Rendered images with source text
[Start of Attachment]

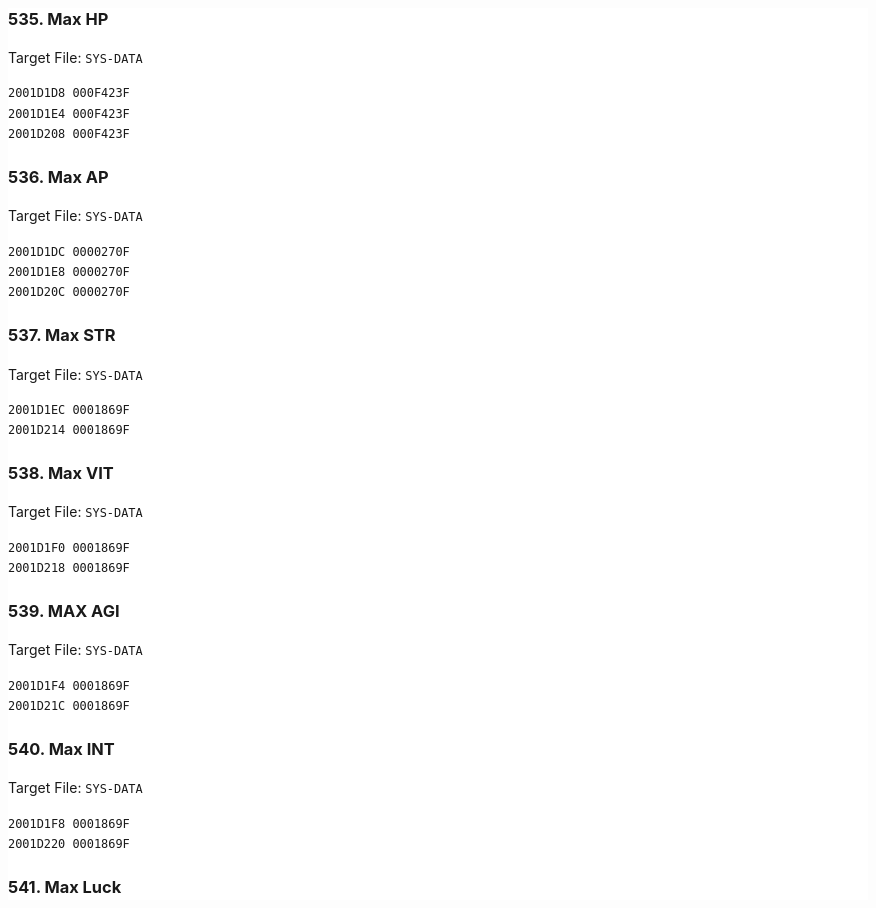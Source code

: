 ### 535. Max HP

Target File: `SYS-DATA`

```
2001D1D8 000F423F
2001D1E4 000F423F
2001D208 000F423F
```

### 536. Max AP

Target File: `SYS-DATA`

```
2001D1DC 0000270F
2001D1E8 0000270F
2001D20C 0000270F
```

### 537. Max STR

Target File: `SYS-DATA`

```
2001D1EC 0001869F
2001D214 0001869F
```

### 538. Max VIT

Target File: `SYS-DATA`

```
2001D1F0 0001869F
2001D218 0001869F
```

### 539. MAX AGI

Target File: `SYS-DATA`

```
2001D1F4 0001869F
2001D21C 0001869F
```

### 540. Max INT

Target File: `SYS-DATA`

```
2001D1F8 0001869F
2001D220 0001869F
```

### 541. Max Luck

[End of Attachment]

WHAT YOU HAVE TO DO
Print each of the records above exactly as written, leaving no picture in the copy.

TASK RESULT
Source code

: ### 535. Max HP

Target File: `SYS-DATA`

```
2001D1D8 000F423F
2001D1E4 000F423F
2001D208 000F423F
```

### 536. Max AP

Target File: `SYS-DATA`

```
2001D1DC 0000270F
2001D1E8 0000270F
2001D20C 0000270F
```

### 537. Max STR

Target File: `SYS-DATA`

```
2001D1EC 0001869F
2001D214 0001869F
```

### 538. Max VIT

Target File: `SYS-DATA`

```
2001D1F0 0001869F
2001D218 0001869F
```

### 539. MAX AGI

Target File: `SYS-DATA`

```
2001D1F4 0001869F
2001D21C 0001869F
```

### 540. Max INT

Target File: `SYS-DATA`

```
2001D1F8 0001869F
2001D220 0001869F
```

### 541. Max Luck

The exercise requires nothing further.